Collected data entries
BEGIN
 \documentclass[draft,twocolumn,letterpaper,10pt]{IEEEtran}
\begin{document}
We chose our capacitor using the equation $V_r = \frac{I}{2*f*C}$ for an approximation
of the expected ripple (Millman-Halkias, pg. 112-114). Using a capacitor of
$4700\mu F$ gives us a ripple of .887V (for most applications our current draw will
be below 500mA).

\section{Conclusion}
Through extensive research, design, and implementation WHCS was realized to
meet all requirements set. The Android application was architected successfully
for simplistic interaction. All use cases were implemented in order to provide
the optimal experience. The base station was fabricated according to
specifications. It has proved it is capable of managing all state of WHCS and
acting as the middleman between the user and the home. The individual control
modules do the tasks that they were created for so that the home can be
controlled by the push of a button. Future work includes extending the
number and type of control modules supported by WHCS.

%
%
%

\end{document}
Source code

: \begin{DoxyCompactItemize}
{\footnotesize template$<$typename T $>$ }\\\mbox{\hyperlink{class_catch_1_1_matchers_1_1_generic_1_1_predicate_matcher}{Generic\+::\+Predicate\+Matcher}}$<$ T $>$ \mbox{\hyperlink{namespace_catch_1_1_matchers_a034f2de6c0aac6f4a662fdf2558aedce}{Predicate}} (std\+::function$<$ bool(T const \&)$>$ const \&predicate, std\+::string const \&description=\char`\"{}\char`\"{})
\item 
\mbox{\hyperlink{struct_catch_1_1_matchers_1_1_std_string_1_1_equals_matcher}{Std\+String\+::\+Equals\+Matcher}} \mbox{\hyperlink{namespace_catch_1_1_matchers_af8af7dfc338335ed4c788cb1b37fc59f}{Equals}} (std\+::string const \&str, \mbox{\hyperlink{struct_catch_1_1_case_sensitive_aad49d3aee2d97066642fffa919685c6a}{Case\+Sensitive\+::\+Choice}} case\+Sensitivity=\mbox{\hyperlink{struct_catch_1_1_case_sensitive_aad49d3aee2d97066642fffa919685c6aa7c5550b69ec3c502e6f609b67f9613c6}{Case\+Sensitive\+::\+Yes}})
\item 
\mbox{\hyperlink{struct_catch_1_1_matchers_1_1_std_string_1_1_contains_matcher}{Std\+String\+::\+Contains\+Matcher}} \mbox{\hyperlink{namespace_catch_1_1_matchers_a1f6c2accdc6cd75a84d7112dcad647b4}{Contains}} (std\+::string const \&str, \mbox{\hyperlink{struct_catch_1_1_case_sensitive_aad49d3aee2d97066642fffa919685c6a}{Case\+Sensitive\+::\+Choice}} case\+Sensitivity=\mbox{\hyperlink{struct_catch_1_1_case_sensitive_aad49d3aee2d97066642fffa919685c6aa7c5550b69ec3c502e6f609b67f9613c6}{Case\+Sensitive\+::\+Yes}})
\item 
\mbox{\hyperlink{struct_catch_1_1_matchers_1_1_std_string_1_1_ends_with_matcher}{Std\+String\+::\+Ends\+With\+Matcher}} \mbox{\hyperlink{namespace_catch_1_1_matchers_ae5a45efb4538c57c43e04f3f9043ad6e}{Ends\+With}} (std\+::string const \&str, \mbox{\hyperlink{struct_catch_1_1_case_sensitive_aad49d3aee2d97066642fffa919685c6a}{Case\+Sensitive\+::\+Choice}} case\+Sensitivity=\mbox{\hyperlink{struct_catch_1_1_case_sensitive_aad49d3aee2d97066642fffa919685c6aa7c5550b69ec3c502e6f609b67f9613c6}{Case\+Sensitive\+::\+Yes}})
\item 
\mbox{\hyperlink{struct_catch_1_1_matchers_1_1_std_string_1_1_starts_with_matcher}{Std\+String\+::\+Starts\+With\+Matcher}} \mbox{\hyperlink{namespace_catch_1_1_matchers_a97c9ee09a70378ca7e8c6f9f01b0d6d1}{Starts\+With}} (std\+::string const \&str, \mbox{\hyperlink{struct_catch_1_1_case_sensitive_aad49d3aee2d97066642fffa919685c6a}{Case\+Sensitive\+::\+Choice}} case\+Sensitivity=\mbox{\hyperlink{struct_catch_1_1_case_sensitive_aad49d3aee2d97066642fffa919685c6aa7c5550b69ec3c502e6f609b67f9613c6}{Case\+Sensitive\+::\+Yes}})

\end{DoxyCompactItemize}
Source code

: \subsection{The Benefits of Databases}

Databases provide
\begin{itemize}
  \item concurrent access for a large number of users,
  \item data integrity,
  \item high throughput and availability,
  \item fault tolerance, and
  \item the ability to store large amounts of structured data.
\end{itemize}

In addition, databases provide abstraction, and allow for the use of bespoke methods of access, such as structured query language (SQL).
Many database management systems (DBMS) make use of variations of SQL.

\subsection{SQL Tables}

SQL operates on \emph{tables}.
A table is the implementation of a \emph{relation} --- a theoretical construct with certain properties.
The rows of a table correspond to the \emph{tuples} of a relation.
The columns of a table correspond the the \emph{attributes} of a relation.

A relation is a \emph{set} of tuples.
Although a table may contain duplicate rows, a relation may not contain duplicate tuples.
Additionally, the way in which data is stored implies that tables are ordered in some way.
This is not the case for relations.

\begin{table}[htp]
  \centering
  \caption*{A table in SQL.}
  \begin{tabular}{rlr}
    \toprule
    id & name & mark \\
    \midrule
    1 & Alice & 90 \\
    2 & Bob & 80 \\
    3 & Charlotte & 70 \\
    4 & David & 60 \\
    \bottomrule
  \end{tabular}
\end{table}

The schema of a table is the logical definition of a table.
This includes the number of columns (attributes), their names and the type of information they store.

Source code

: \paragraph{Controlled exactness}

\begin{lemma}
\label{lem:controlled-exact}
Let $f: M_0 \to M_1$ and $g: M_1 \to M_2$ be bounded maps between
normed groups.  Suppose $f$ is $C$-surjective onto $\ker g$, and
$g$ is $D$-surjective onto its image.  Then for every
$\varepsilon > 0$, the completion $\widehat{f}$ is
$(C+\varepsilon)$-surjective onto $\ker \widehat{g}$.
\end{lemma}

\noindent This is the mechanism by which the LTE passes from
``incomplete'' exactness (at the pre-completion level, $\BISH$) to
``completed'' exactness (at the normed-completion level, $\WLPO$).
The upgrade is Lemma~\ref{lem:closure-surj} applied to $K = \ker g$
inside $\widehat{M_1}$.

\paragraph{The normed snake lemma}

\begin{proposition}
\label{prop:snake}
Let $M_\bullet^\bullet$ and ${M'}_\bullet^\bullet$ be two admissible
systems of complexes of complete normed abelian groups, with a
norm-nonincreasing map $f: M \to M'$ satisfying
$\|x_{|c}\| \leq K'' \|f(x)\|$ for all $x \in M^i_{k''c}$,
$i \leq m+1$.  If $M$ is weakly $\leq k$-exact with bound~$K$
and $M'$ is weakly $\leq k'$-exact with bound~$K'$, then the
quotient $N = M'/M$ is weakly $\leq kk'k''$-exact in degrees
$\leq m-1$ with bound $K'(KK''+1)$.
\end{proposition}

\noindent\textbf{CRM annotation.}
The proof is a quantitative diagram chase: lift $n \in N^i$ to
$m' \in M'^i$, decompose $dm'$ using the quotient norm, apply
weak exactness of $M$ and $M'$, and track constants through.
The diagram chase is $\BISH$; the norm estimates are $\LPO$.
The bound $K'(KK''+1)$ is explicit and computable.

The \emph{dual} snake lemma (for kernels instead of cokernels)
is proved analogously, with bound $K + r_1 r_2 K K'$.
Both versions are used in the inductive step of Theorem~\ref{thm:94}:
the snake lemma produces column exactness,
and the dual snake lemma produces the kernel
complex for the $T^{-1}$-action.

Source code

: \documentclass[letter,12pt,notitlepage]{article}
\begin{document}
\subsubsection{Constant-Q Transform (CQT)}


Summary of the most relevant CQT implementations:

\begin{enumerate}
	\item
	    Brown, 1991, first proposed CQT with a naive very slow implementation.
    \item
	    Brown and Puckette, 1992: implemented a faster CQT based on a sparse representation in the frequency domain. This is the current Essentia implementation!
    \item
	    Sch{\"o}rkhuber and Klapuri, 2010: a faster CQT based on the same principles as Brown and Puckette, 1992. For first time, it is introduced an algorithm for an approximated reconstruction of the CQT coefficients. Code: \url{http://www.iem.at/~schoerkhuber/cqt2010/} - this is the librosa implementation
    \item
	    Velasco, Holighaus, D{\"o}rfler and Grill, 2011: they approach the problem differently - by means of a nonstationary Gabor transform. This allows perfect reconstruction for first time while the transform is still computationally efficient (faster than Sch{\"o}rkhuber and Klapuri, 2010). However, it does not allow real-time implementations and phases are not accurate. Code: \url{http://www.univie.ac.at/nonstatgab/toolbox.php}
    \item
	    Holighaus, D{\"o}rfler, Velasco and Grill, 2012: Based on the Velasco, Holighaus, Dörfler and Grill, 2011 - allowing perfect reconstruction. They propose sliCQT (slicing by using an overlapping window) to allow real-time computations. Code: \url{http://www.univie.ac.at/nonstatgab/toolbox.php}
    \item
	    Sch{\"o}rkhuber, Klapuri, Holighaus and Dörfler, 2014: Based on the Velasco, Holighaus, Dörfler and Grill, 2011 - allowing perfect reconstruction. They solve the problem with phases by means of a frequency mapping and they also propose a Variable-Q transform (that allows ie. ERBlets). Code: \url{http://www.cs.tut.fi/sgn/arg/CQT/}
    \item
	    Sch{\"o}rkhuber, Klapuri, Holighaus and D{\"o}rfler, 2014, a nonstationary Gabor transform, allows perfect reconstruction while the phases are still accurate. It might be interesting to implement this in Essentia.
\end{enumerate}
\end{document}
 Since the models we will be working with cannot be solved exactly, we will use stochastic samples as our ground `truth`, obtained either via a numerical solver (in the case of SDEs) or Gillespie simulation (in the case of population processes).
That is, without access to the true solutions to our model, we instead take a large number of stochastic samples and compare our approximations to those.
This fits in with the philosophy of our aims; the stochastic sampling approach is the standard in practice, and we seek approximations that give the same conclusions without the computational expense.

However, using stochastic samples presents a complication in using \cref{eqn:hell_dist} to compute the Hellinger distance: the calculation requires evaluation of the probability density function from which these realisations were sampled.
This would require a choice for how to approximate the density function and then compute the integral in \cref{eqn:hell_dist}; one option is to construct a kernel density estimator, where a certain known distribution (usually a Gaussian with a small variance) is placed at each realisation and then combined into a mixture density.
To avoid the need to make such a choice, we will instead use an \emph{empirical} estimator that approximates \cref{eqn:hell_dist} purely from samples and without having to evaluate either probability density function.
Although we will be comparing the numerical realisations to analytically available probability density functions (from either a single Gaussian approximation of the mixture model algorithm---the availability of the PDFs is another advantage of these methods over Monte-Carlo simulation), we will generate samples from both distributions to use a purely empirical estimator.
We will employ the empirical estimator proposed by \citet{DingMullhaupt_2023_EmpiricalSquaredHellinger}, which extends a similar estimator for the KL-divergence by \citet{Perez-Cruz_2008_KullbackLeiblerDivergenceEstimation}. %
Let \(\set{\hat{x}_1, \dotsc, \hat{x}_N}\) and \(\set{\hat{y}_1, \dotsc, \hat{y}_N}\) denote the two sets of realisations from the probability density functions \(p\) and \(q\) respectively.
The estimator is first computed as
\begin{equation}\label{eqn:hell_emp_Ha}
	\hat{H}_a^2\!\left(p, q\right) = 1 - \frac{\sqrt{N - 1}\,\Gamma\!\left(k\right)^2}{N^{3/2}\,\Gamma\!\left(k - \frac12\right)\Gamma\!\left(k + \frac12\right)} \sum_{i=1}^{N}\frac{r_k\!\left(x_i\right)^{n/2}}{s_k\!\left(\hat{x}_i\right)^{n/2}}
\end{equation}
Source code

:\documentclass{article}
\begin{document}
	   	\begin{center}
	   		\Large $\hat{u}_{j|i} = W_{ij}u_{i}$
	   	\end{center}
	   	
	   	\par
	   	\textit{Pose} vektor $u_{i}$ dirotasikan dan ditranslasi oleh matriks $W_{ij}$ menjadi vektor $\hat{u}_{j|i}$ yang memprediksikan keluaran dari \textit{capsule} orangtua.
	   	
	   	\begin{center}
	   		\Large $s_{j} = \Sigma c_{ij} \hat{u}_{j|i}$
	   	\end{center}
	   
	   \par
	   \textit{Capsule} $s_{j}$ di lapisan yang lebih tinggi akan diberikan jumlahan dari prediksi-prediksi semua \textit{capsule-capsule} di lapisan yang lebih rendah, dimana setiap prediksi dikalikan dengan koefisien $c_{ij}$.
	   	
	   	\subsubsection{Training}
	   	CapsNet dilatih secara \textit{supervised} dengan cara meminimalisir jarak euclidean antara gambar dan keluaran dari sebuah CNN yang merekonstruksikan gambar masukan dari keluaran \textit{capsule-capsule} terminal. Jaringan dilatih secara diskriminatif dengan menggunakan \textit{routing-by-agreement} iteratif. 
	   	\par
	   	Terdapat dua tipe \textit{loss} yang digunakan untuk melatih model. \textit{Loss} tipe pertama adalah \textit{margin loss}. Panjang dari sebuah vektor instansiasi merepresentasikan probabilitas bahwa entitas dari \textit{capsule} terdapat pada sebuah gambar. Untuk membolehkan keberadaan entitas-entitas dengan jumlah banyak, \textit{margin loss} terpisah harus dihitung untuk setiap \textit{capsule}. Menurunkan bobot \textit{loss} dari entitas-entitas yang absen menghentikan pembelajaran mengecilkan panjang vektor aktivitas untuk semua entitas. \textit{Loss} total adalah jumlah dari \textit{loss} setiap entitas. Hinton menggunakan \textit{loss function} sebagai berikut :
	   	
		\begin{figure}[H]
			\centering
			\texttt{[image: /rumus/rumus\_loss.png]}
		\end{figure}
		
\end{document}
END
> _About this exercise_
Looking at the entries above, determine how many lines contain the word "snake" and state only that number.

> _Finished task_
5